Court refuses to stop fugitive police chief’s arrest
COLOMBO – A Sri Lankan court refused on Monday (17) to quash an arrest warrant for the island nation’s fugitive police chief who is wanted over an officer’s death in a botched raid.
Inspector-General Deshabandu Tennakoon has been in hiding since the arrest warrant was issued in February and police have made a public appeal to help find him.
He stands accused of authorizing an ill-fated drug bust in 2023, allegedly against internal regulations, that sparked a gun battle between competing police units.
Despite Tennakoon being in hiding, he still managed to file a writ urging the arrest warrant be cancelled, which the Court of Appeal refused to grant in Monday’s ruling.
Police said Sunday (16) they had deployed six special units to track down Tennakoon but were only able to trace his wife and son, who claimed they were unaware of his whereabouts.
Failure to locate the police chief has “undermined public confidence in the police force”, spokesman Buddhika Manatunga told reporters.
A foreign travel ban has been imposed on Tennakoon in case he tries to flee the island.
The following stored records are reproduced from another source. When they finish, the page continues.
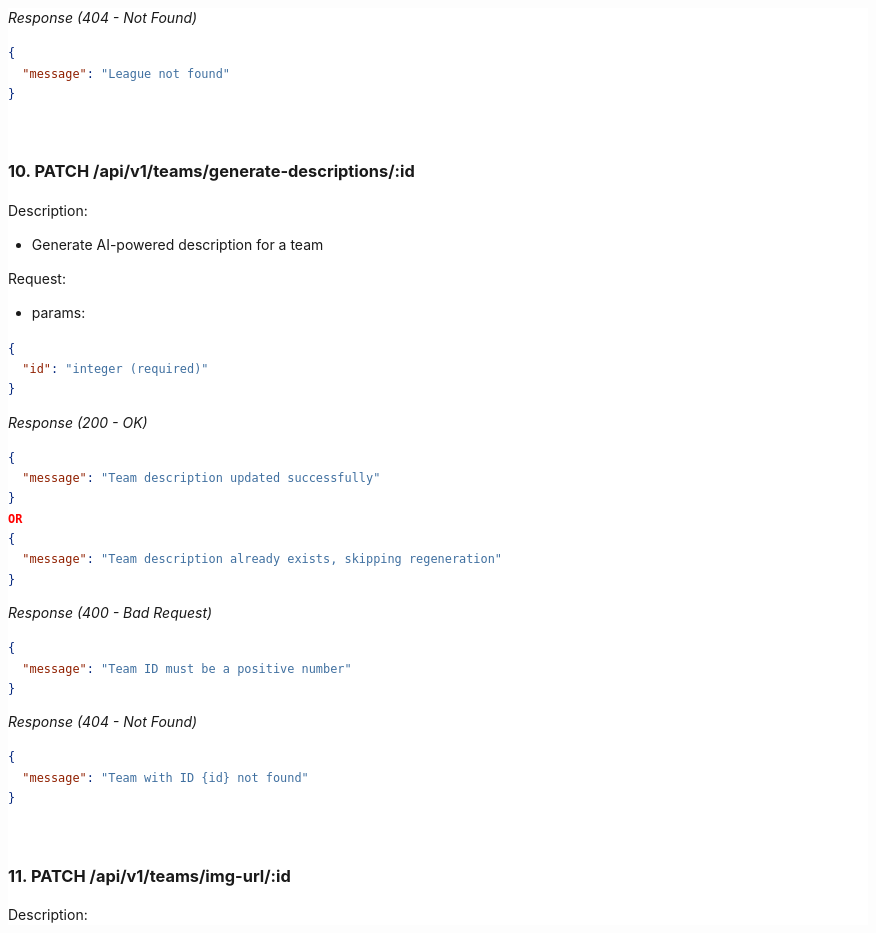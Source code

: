 _Response (404 - Not Found)_

```json
{
  "message": "League not found"
}
```

&nbsp;

### 10. PATCH /api/v1/teams/generate-descriptions/:id

Description:

- Generate AI-powered description for a team

Request:

- params:

```json
{
  "id": "integer (required)"
}
```

_Response (200 - OK)_

```json
{
  "message": "Team description updated successfully"
}
OR
{
  "message": "Team description already exists, skipping regeneration"
}
```

_Response (400 - Bad Request)_

```json
{
  "message": "Team ID must be a positive number"
}
```

_Response (404 - Not Found)_

```json
{
  "message": "Team with ID {id} not found"
}
```

&nbsp;

### 11. PATCH /api/v1/teams/img-url/:id

Description:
The state prosecutor told another court hearing last week that evidence had emerged of Tennakoon operating a paramilitary hit squad to carry out illegal activities.
A magistrate ordered Tennakoon’s arrest in February following allegations he authorised an illegal raid in the southern coastal resort town of Weligama.
Local police, unaware of the undercover operation, confronted the unit, sparking a gun battle in which one officer was killed and another critically wounded. No drugs were found.
Tennakoon was appointed police chief in November 2023, but the move was challenged in the Supreme Court, which suspended him last July pending the outcome of a separate court case.
The next hearing in that case is due in May.
He was given the top job despite the country’s highest court ruling in another case that he had tortured a suspect in custody by rubbing menthol balm on his genitals.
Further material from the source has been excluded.